Call a Java UDF from your .NET for Apache Spark application

In this article, you learn how to call a Java User-Defined Function (UDF) from your .NET for Apache Spark application.

  1. How to define your Java UDFs and compile them into a jar - this step is not needed if you already have a UDF defined in a jar file. In which case, all you need is the full name of the UDF function including the package.
  2. Register and call your Java UDF in your .NET for Apache Spark application.

Warning

.NET for Apache Spark targets an out-of-support version of .NET (.NET Core 3.1). For more information, see the .NET Support Policy.

Define and compile your Java UDFs

  1. Create a Maven or SBT project and add the following dependencies into the project configuration file:

    1. org.apache.spark.spark-core_2.11.<version>
    2. org.apache.spark.spark-sql_2.11.<version>
  2. Define your Java UDF by implementing the relevant interface (according to your UDF's signature) and importing the relevant package as shown below in a simple example

    package com.ScalaUdf.app; // Name of package where UDF is defined
    import org.apache.spark.sql.api.java.UDF1; // UDF interface to implement
    
    public class JavaUdf implements UDF1<Integer, Integer> { // Name of the Java UDF
        private static final int serialVersionUID = 1;
        @Override
        public Integer call(Integer num) throws Exception { // Define logic of UDF
            return (num + 5);
        }
    }
    
  3. Compile and package your project to create and executable jar say UdfApp-0.0.1.jar.

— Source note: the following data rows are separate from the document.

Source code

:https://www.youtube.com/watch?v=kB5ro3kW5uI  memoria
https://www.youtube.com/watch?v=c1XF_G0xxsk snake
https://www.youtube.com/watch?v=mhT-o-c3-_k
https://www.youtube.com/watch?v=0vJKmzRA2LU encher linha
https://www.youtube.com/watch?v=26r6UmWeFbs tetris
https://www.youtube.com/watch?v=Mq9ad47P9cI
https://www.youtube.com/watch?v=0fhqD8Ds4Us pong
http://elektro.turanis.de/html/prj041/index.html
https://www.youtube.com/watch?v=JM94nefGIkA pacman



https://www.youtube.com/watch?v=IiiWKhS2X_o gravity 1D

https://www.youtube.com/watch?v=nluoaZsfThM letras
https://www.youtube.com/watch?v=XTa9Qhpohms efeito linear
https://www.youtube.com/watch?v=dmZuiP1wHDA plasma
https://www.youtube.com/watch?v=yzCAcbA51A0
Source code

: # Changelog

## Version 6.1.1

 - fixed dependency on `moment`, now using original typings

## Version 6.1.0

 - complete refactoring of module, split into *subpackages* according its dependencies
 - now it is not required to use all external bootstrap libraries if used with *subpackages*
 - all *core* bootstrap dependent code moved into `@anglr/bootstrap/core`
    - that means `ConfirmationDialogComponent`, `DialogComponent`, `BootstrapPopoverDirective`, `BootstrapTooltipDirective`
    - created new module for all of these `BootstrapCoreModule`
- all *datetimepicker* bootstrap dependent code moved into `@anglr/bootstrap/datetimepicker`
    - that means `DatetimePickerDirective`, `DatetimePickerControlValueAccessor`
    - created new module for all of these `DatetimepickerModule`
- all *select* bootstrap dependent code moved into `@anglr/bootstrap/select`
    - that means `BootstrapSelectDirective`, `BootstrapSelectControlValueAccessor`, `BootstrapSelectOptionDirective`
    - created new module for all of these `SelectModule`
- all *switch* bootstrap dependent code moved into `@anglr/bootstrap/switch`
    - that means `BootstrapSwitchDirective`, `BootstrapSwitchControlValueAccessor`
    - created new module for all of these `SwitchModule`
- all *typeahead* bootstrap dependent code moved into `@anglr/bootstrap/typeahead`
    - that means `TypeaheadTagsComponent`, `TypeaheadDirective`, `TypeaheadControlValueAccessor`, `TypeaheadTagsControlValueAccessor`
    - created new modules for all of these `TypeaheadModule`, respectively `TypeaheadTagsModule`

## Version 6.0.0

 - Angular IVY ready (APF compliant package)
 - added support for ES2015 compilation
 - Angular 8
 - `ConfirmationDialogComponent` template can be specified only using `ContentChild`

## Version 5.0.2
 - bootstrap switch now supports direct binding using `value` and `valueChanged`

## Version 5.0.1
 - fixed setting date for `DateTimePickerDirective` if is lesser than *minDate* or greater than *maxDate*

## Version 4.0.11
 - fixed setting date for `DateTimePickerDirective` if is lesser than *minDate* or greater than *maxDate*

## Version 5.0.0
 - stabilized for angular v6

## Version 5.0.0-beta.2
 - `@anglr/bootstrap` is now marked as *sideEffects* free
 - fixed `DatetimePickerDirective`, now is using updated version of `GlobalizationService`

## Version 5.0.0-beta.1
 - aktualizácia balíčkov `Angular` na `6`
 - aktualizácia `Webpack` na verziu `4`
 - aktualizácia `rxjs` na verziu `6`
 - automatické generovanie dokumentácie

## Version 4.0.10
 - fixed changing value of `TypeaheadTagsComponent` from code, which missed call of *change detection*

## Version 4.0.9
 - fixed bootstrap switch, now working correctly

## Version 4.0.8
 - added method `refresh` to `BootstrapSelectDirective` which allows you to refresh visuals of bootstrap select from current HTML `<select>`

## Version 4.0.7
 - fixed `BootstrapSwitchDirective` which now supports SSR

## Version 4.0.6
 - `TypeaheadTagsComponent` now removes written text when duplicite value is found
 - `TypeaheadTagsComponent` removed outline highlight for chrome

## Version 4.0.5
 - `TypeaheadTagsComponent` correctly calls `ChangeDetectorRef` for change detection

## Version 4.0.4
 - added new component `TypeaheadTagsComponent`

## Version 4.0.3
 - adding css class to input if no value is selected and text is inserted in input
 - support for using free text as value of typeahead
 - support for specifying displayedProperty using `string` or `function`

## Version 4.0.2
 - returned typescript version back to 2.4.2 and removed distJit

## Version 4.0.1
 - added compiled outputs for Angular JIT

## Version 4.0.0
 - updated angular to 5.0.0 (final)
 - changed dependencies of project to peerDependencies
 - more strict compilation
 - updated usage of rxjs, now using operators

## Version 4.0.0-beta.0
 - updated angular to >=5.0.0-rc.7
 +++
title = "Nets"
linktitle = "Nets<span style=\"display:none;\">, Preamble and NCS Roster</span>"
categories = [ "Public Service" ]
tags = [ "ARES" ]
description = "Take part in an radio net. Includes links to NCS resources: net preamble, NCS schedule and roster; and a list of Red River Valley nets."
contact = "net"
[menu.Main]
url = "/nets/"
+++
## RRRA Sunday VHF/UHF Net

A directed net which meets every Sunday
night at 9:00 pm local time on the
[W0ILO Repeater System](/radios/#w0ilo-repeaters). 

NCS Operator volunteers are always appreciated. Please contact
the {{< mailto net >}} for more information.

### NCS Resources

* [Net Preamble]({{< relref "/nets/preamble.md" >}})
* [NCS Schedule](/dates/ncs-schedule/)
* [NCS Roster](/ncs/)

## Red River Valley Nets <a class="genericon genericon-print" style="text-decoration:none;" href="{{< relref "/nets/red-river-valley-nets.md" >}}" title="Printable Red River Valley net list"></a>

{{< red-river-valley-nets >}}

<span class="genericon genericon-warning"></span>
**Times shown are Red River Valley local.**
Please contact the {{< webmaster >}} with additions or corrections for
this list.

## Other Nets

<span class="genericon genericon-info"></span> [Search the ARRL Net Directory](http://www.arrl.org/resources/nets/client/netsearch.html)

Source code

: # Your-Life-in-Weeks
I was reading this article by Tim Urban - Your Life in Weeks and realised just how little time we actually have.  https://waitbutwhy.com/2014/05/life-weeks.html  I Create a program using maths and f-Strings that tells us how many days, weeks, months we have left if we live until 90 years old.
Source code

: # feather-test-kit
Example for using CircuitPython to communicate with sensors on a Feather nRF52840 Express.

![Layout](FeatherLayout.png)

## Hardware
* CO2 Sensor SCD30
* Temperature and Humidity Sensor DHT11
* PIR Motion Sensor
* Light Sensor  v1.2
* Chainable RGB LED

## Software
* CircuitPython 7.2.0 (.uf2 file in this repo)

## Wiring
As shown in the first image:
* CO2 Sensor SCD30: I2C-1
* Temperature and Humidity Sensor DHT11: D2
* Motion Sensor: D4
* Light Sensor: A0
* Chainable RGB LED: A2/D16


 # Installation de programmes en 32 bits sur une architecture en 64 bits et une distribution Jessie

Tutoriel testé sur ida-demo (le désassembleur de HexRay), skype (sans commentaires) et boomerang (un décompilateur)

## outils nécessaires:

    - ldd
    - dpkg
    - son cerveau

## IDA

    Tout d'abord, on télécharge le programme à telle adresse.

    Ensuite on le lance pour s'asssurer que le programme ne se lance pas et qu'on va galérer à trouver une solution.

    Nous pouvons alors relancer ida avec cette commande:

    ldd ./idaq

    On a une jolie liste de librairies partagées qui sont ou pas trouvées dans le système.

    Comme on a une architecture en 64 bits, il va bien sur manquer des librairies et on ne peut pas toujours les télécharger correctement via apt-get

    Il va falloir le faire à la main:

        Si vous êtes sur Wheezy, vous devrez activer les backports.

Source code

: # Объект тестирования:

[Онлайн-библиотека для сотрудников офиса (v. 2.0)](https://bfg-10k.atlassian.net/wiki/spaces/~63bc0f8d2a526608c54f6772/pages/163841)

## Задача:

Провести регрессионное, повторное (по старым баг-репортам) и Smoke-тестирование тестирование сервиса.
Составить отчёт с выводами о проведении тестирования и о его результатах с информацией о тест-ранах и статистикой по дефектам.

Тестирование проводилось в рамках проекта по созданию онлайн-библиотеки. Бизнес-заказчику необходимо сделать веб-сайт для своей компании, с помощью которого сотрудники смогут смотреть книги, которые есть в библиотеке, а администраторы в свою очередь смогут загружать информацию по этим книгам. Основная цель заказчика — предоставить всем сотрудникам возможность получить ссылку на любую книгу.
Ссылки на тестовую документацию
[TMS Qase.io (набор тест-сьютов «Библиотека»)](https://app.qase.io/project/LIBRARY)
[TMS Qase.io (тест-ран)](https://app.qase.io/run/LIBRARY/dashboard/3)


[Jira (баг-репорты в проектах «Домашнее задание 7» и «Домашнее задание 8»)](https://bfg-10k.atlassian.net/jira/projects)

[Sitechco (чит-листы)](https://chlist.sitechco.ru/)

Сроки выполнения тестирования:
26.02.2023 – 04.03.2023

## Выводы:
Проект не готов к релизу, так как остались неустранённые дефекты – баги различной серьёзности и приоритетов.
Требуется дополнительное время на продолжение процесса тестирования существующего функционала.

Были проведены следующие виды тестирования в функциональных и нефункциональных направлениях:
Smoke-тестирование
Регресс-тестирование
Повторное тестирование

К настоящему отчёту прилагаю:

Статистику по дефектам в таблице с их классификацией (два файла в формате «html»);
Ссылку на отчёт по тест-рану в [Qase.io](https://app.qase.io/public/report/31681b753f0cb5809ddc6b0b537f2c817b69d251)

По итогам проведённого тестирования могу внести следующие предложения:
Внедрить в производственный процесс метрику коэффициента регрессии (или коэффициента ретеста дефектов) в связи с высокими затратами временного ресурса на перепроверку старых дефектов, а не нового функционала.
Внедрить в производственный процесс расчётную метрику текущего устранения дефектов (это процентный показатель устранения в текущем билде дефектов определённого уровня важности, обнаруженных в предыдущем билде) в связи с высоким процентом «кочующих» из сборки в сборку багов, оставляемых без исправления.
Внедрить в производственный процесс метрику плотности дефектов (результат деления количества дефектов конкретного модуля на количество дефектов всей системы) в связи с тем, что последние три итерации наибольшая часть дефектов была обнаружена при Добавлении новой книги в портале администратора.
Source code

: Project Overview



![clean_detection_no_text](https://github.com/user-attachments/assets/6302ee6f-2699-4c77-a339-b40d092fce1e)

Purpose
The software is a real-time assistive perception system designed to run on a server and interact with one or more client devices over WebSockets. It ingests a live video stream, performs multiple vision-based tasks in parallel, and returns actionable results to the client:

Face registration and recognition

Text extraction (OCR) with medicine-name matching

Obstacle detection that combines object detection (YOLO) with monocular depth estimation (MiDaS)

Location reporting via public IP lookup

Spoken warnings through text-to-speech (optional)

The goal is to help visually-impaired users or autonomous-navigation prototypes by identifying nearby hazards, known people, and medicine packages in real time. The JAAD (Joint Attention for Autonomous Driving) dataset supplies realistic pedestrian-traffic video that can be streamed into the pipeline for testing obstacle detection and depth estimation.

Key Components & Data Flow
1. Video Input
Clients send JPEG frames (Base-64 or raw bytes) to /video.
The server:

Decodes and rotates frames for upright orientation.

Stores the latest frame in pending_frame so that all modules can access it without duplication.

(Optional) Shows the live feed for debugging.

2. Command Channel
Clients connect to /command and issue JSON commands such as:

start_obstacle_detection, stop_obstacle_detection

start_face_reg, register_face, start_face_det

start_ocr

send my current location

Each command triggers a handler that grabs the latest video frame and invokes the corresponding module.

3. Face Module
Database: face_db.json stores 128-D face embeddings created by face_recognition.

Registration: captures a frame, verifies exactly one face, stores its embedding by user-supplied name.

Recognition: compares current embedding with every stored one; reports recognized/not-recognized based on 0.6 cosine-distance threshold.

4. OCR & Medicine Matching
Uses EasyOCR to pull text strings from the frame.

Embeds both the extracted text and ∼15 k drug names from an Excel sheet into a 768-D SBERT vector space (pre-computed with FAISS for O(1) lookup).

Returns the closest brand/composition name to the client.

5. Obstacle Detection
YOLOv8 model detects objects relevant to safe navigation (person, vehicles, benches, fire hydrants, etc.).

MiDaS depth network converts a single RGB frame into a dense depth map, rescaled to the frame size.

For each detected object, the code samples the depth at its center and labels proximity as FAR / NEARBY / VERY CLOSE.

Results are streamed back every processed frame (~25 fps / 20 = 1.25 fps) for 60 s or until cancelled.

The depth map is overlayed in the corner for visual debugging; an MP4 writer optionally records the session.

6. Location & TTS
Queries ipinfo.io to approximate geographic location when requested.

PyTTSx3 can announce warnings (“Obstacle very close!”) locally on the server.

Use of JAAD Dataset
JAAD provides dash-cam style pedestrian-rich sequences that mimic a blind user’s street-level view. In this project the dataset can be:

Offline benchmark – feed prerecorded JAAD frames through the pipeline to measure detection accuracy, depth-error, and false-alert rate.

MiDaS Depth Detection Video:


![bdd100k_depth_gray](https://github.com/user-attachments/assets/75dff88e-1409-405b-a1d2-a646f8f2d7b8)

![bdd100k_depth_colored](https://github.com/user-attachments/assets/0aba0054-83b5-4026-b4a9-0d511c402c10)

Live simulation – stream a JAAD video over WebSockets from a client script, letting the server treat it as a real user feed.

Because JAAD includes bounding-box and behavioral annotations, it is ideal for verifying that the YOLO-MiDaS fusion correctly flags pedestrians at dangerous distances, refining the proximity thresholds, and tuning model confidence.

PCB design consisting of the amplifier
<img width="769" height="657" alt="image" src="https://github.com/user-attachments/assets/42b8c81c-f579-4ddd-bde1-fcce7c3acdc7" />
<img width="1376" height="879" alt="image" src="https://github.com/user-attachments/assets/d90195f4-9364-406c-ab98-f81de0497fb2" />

Register and call Java UDFs in .NET for Apache Spark

  1. Use the RegisterJava API to register your Java UDF with Spark SQL.

  2. Register the DataFrame on which you want to call your UDF as an SQL Table using the CreateOrReplaceTempView function.

  3. Use SparkSession.Sql to call the UDF on the table view using Spark SQL. A basic example to illustrate the above steps:

    class Program
    {
        static void Main()
        {
            SparkSession spark = SparkSession
                .Builder()
                .AppName("Scala/Java UDFs from .NET for Apache Spark")
                .GetOrCreate();
            spark.Udf().RegisterJava<int>("udfAdd5", "com.ScalaUdf.app.JavaUdf"); // Register your Java UDF as 'udfAdd5'
            DataFrame df = spark.CreateDataFrame(new int[] { 2, 5 });
            df.CreateOrReplaceTempView("numbersData"); // Create an SQL table from the DataFrame `df`
            DataFrame dfUdf = spark.Sql("SELECT udfAdd5(_1) As Result FROM numbersData"); // Call the registered UDF on the table
            dfUdf.Show();
            spark.Stop();
        }
    }
    
  4. Submit this application using spark-submit by passing the previously compiled Java UDF jar through the --jars option:

    spark-submit --master local --jars UdfApp-0.0.1.jar --class org.apache.spark.deploy.dotnet.DotnetRunner microsoft-spark-2-4_2.11-1.0.0.jar InterRuntimeUDFs.exe
    

    The resultant dfUdf DataFrame had the number 5 added to each row of the input column as defined by JavaUdf:

    +-------+
    | Result|
    +-------+
    |      7|
    |     10|
    +-------+
    

Call .NET UDF from Scala or Python in Apache Spark

You can also register and invoke a C# UDF from an Apache Spark application written in Scala or Python using the sparkdotnetudf open source tool.